Performing cross-validation and validation
Before you produce the final surface, you should have some idea of how well the model predicts the values at unknown locations. Cross-validation and validation help you make an informed decision as to which model provides the best predictions. The calculated statistics serve as diagnostics that indicate whether the model and/or its associated parameter values are reasonable.
Cross-validation and validation use the following idea—remove one or more data locations and predict their associated data using the data at the rest of the locations. In this way, you can compare the predicted value to the observed value and obtain useful information about the quality of your kriging model (for example, the semivariogram parameters and the searching neighborhood).
Cross-validation uses all the data to estimate the trend and autocorrelation models. It removes each data location one at a time and predicts the associated data value. For example, the diagram below shows 10 data points. Cross-validation omits a point (red point) and calculates the value of this location using the remaining 9 points (blue points). The predicted and actual values at the location of the omitted point are compared. This procedure is repeated for a second point, and so on. For all points, cross-validation compares the measured and predicted values. In a sense, cross-validation "cheats" a little by using all the data to estimate the trend and autocorrelation models. After completing cross-validation, some data locations may be set aside as unusual, requiring the trend and autocorrelation models to be refit.
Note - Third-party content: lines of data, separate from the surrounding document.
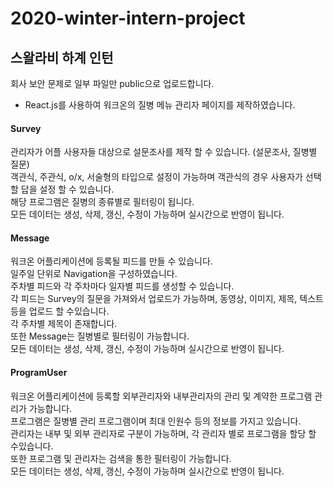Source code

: # 2020-winter-intern-project

## 스왈라비 하계 인턴 

회사 보안 문제로 일부 파일만 public으로 업로드합니다.


* React.js를 사용하여 워크온의 질병 메뉴 관리자 페이지를 제작하였습니다.


#### Survey

  관리자가 어플 사용자들 대상으로 설문조사를 제작 할 수 있습니다. (설문조사, 질병별 질문)  
  객관식, 주관식, o/x, 서술형의 타입으로 설정이 가능하며 객관식의 경우 사용자가 선택할 답을 설정 할 수 있습니다.  
  해당 프로그램은 질병의 종류별로 필터링이 됩니다.  
  모든 데이터는 생성, 삭제, 갱신, 수정이 가능하며 실시간으로 반영이 됩니다.  



#### Message 

워크온 어플리케이션에 등록될 피드를 만들 수 있습니다.  
일주일 단위로 Navigation을 구성하였습니다.  
주차별 피드와 각 주차마다 일자별 피드를 생성할 수 있습니다.  
각 피드는 Survey의 질문을 가져와서 업로드가 가능하며, 동영상, 이미지, 제목, 텍스트 등을 업로드 할 수있습니다.  
각 주차별 제목이 존재합니다.  
또한 Message는 질병별로 필터링이 가능합니다.  
모든 데이터는 생성, 삭제, 갱신, 수정이 가능하며 실시간으로 반영이 됩니다.



#### ProgramUser   

워크온 어플리케이션에 등록할 외부관리자와 내부관리자의 관리 및 계약한 프로그램 관리가 가능합니다.  
프로그램은 질병별 관리 프로그램이며 최대 인원수 등의 정보를 가지고 있습니다.  
관리자는 내부 및 외부 관리자로 구분이 가능하며, 각 관리자 별로 프로그램을 할당 할 수있습니다.  
또한 프로그램 및 관리자는 검색을 통한 필터링이 가능합니다.  
모든 데이터는 생성, 삭제, 갱신, 수정이 가능하며 실시간으로 반영이 됩니다.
Cross-validation is performed automatically and results are shown in the last step of the Geostatistical Wizard. Cross-validation can also be performed manually using the Cross Validation geoprocessing tool.
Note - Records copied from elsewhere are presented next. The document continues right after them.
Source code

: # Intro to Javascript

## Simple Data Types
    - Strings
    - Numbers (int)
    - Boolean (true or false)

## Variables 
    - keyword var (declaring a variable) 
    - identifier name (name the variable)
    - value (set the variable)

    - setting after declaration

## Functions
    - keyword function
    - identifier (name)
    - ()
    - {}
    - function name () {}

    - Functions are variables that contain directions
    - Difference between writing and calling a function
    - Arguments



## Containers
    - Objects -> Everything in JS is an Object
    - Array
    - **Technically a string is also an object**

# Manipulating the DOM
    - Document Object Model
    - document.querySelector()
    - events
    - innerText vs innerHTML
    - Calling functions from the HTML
Validation first removes part of the data (call it the test dataset) then uses the rest of the data (call it the training dataset) to develop the trend and autocorrelation models to be used for prediction. In Geostatistical Analyst, you create the test and training datasets using the Create Subset tools. Other than that, the types of graphs and summary statistics used to compare predictions to true values are similar for both validation and cross-validation. Validation creates a model for only a subset of the data, so it does not directly check your final model, which should include all available data. Rather, validation checks whether a protocol of decisions is valid, for example, choice of semivariogram model, lag size, and search neighborhood. If the decision protocol works for validation, you can feel comfortable that it also works for the whole dataset.
Geostatistical Analyst gives several graphs and summaries of the measured values versus the predicted values. A scatterplot of predicted values versus true values is given. You might expect that these should scatter around the 1:1 line (the black dashed line in the plot given below). However, the slope is usually less than 1. It is a property of kriging that tends to underpredict large values and overpredict small values, as shown in the following figure.
The fitted line through the scatter of points is given in blue with the equation given just below the plot. The error plot is the same as the prediction plot, except the measured values are subtracted from the predicted values. For the standardized error plot, the measured values are subtracted from the predicted values and divided by the estimated kriging standard errors. All three of these plots show how well kriging is predicting. If all the data was independent (no autocorrelation), all predictions would be the same (every prediction would be the mean of the measured data), so the blue line would be horizontal. With autocorrelation and a good kriging model, the blue line should be closer to the 1:1 (black dashed) line.
The final plot is a QQ plot. This shows the quantiles of the difference between the predicted and measured values and the corresponding quantiles from a standard normal distribution. If the errors of the predictions from their true values are normally distributed, the points should lie roughly along the gray line. If the errors are normally distributed, you can be confident of using methods that rely on normality (for example, quantile maps in simple kriging).
Prediction error statistics
Finally, some summary statistics on the kriging prediction errors are given below. Use these as diagnostics.
- You would like your predictions to be unbiased (centered on the true values). If the prediction errors are unbiased, the mean prediction error should be near zero. However, this value depends on the scale of the data; to standardize these, the standardized prediction errors give the prediction errors divided by their prediction standard errors. The mean of these should also be near zero.
- You would like your assessment of uncertainty, the prediction standard errors, to be valid. Each of the kriging methods gives the estimated prediction kriging standard errors. Besides making predictions, you estimate the variability of the predictions from the true values. It is important to get the correct variability. For example, in ordinary, simple, and universal kriging (assuming the data is normally distributed), the quantile and probability maps depend on the kriging standard errors as much as the predictions themselves. If the average standard errors are close to the root mean squared prediction errors, you are correctly assessing the variability in prediction. If the average standard errors are greater than the root mean squared prediction errors, you are overestimating the variability of your predictions; if the average standard errors are less than the root mean squared prediction errors, you are underestimating the variability in your predictions. Another way to look at this is to divide each prediction error by its estimated prediction standard error. They should be similar, on average, so the root mean squared standardized errors should be close to 1 if the prediction standard errors are valid. If the root mean squared standardized errors are greater than 1, you are underestimating the variability in your predictions; if the root mean squared standardized errors are less than 1, you are overestimating the variability in your predictions.